**Exercise directions**: Without skipping any entry, transcribe the data word for word.

Extracted data entries
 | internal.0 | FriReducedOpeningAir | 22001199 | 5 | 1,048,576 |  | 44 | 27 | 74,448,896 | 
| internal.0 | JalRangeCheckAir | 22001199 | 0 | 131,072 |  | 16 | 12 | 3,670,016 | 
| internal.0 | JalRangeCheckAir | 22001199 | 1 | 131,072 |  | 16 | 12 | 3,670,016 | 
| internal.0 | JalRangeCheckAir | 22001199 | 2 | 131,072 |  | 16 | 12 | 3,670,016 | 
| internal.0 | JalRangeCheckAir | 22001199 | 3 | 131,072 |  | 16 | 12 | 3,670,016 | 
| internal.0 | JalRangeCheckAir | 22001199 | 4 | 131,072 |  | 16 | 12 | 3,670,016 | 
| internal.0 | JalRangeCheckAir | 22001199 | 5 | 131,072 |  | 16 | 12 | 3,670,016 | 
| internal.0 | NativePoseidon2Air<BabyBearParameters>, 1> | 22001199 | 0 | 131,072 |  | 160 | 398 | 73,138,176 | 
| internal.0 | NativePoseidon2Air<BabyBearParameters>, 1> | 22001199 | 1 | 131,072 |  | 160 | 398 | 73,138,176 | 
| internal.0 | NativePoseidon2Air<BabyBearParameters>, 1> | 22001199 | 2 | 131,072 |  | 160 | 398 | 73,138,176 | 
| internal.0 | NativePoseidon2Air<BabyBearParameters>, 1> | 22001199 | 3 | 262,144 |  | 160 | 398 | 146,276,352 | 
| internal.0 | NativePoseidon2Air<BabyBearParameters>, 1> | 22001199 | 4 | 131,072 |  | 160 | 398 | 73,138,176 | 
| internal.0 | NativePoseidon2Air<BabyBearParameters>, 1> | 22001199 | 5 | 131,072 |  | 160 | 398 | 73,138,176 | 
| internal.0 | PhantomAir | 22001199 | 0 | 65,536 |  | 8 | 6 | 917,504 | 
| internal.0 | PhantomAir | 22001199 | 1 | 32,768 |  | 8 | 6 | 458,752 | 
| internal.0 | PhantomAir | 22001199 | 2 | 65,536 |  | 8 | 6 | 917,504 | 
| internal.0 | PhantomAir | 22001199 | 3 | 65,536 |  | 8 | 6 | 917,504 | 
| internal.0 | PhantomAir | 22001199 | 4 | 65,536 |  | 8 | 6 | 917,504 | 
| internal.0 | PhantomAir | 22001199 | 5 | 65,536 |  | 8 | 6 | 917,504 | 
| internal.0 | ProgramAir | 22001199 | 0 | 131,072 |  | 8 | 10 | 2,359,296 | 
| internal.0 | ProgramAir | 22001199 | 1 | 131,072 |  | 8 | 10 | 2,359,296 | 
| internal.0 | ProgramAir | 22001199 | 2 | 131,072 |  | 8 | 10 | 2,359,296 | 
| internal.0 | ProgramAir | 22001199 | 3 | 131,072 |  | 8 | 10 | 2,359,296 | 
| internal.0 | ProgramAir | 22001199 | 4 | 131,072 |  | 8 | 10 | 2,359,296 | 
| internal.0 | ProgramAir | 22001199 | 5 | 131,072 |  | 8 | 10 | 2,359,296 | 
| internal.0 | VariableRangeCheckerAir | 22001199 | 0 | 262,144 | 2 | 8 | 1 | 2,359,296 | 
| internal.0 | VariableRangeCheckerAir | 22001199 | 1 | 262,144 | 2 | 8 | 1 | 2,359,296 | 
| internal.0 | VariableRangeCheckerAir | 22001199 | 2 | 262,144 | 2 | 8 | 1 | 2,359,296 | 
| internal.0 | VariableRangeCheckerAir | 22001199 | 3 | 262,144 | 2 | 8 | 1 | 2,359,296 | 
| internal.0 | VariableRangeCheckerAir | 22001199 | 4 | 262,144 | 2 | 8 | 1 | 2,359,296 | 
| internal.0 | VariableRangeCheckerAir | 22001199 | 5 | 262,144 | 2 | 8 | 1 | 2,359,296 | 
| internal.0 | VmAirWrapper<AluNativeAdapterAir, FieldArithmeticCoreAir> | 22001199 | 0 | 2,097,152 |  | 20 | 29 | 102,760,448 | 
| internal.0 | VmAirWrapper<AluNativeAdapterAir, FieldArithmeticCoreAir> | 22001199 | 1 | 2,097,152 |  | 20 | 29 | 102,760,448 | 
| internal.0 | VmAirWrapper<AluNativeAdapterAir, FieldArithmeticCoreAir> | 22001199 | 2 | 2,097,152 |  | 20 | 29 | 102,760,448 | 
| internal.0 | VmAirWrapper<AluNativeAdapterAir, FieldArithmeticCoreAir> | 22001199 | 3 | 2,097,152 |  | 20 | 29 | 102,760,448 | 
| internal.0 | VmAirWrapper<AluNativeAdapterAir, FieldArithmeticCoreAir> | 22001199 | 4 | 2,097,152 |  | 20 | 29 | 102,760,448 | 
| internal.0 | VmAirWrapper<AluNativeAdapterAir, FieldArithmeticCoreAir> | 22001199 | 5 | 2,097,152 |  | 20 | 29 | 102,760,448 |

**Task response**:
 | internal.0 | FriReducedOpeningAir | 22001199 | 5 | 1,048,576 |  | 44 | 27 | 74,448,896 | 
| internal.0 | JalRangeCheckAir | 22001199 | 0 | 131,072 |  | 16 | 12 | 3,670,016 | 
| internal.0 | JalRangeCheckAir | 22001199 | 1 | 131,072 |  | 16 | 12 | 3,670,016 | 
| internal.0 | JalRangeCheckAir | 22001199 | 2 | 131,072 |  | 16 | 12 | 3,670,016 | 
| internal.0 | JalRangeCheckAir | 22001199 | 3 | 131,072 |  | 16 | 12 | 3,670,016 | 
| internal.0 | JalRangeCheckAir | 22001199 | 4 | 131,072 |  | 16 | 12 | 3,670,016 | 
| internal.0 | JalRangeCheckAir | 22001199 | 5 | 131,072 |  | 16 | 12 | 3,670,016 | 
| internal.0 | NativePoseidon2Air<BabyBearParameters>, 1> | 22001199 | 0 | 131,072 |  | 160 | 398 | 73,138,176 | 
| internal.0 | NativePoseidon2Air<BabyBearParameters>, 1> | 22001199 | 1 | 131,072 |  | 160 | 398 | 73,138,176 | 
| internal.0 | NativePoseidon2Air<BabyBearParameters>, 1> | 22001199 | 2 | 131,072 |  | 160 | 398 | 73,138,176 | 
| internal.0 | NativePoseidon2Air<BabyBearParameters>, 1> | 22001199 | 3 | 262,144 |  | 160 | 398 | 146,276,352 | 
| internal.0 | NativePoseidon2Air<BabyBearParameters>, 1> | 22001199 | 4 | 131,072 |  | 160 | 398 | 73,138,176 | 
| internal.0 | NativePoseidon2Air<BabyBearParameters>, 1> | 22001199 | 5 | 131,072 |  | 160 | 398 | 73,138,176 | 
| internal.0 | PhantomAir | 22001199 | 0 | 65,536 |  | 8 | 6 | 917,504 | 
| internal.0 | PhantomAir | 22001199 | 1 | 32,768 |  | 8 | 6 | 458,752 | 
| internal.0 | PhantomAir | 22001199 | 2 | 65,536 |  | 8 | 6 | 917,504 | 
| internal.0 | PhantomAir | 22001199 | 3 | 65,536 |  | 8 | 6 | 917,504 | 
| internal.0 | PhantomAir | 22001199 | 4 | 65,536 |  | 8 | 6 | 917,504 | 
| internal.0 | PhantomAir | 22001199 | 5 | 65,536 |  | 8 | 6 | 917,504 | 
| internal.0 | ProgramAir | 22001199 | 0 | 131,072 |  | 8 | 10 | 2,359,296 | 
| internal.0 | ProgramAir | 22001199 | 1 | 131,072 |  | 8 | 10 | 2,359,296 | 
| internal.0 | ProgramAir | 22001199 | 2 | 131,072 |  | 8 | 10 | 2,359,296 | 
| internal.0 | ProgramAir | 22001199 | 3 | 131,072 |  | 8 | 10 | 2,359,296 | 
| internal.0 | ProgramAir | 22001199 | 4 | 131,072 |  | 8 | 10 | 2,359,296 | 
| internal.0 | ProgramAir | 22001199 | 5 | 131,072 |  | 8 | 10 | 2,359,296 | 
| internal.0 | VariableRangeCheckerAir | 22001199 | 0 | 262,144 | 2 | 8 | 1 | 2,359,296 | 
| internal.0 | VariableRangeCheckerAir | 22001199 | 1 | 262,144 | 2 | 8 | 1 | 2,359,296 | 
| internal.0 | VariableRangeCheckerAir | 22001199 | 2 | 262,144 | 2 | 8 | 1 | 2,359,296 | 
| internal.0 | VariableRangeCheckerAir | 22001199 | 3 | 262,144 | 2 | 8 | 1 | 2,359,296 | 
| internal.0 | VariableRangeCheckerAir | 22001199 | 4 | 262,144 | 2 | 8 | 1 | 2,359,296 | 
| internal.0 | VariableRangeCheckerAir | 22001199 | 5 | 262,144 | 2 | 8 | 1 | 2,359,296 | 
| internal.0 | VmAirWrapper<AluNativeAdapterAir, FieldArithmeticCoreAir> | 22001199 | 0 | 2,097,152 |  | 20 | 29 | 102,760,448 | 
| internal.0 | VmAirWrapper<AluNativeAdapterAir, FieldArithmeticCoreAir> | 22001199 | 1 | 2,097,152 |  | 20 | 29 | 102,760,448 | 
| internal.0 | VmAirWrapper<AluNativeAdapterAir, FieldArithmeticCoreAir> | 22001199 | 2 | 2,097,152 |  | 20 | 29 | 102,760,448 | 
| internal.0 | VmAirWrapper<AluNativeAdapterAir, FieldArithmeticCoreAir> | 22001199 | 3 | 2,097,152 |  | 20 | 29 | 102,760,448 | 
| internal.0 | VmAirWrapper<AluNativeAdapterAir, FieldArithmeticCoreAir> | 22001199 | 4 | 2,097,152 |  | 20 | 29 | 102,760,448 | 
| internal.0 | VmAirWrapper<AluNativeAdapterAir, FieldArithmeticCoreAir> | 22001199 | 5 | 2,097,152 |  | 20 | 29 | 102,760,448 |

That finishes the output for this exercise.